We expected that a lot of attention would be paid to this report, and we weren’t disappointed. Every major paper in the state did stories, and several wrote editorials in support. Every one of our stakeholder briefings around the state was sell-attended, including senior Caltrans people, people from the relevant metropolitan planning organization, and staffers from the governor’s office. Speaking of whom, we are eagerly awaiting the imminent release of Gov. Schwarzenegger’s “GoCalifornia” plan, which will reportedly include plans for tolling and public-private partnerships. We have also been contacted by several state legislators who want our advice on the provisions that should be in enabling legislation.
What’s especially encouraging is that the legislative interest is bipartisan. To be sure, some on the left have taken the usual shots at tolling and privatization.

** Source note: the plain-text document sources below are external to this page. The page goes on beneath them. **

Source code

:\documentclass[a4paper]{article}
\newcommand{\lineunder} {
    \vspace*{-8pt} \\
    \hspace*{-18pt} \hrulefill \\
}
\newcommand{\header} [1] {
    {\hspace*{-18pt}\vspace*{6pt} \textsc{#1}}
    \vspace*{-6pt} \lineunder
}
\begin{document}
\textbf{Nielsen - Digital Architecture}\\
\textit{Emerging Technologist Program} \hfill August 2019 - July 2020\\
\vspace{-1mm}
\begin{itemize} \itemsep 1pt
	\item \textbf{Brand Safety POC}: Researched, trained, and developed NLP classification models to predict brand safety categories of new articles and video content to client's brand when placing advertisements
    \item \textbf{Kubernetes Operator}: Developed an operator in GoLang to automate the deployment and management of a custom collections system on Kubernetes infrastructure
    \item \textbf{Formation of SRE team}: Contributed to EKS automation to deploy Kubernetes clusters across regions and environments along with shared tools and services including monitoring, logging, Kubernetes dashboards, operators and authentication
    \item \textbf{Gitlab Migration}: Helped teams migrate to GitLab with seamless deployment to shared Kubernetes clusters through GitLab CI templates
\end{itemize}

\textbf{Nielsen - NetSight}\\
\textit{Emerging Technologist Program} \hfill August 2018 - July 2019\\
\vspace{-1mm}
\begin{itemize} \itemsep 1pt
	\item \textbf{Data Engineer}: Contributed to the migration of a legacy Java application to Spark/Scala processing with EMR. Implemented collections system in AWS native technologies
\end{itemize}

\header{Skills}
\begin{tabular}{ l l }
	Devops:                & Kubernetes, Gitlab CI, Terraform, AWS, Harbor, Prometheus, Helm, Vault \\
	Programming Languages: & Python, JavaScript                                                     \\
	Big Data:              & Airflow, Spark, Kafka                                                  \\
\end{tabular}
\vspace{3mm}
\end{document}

But both Assembly Speaker Fabian Nunez and Senate Majority Leader Don Perata have been quoted as saying that tolling and public-private partnerships need to be considered, as California copes with its worst-ever transportation funding crisis. My Reason colleagues and I are guardedly optimistic. Needless to say, I will keep you posted.
By the way, our work on this project was made possible by several key supporters, whom I would like to thank. William E. Simon, Jr. is honorary chairman of Reason’s Building for the Future Project and continues to speak out on these issues. AECOM and Granite Construction underwrote much of the research. And Nossaman, Guthner, Knox & Elliott provided in-kind legal research assistance.
The House Transportation & Infrastructure Committee has introduced its new bill to reauthorize the federal surface transportation program. Unfortunately, its tolling/pricing provisions leave much to be desired.
First, instead of mainstreaming the value pricing concept, allowing all states to use it where appropriate on Interstate highways (as the Administration’s previous SAFETEA bill did), it actually shrinks the scope of the previous (and very successful) Value Pricing Pilot Program. Whereas the former allowed 15 states to become “project partners” and do any number of pricing projects, the new bill would allow a total of just 25 projects nationwide, including those already in operation. This would be a real step backwards.
Second, there is still no provision for private activity bonds, which were included in last year’s Senate bill and are strongly supported by the Administration. The idea here is to end the long-standing tax-code discrimination against private developer/operators of toll roads, under which they can issue only taxable toll revenue bonds while government agencies can finance comparable projects at tax-exempt rates. This biases decisions against the very kind of long-term public-private partnerships that effectively shift risk from taxpayers to investors. (At least the bill is consistent; in the sections that permit up to six pilot projects to build or rebuild Interstates with tolls, the state must “give preference to a public toll agency with demonstrated capability.”)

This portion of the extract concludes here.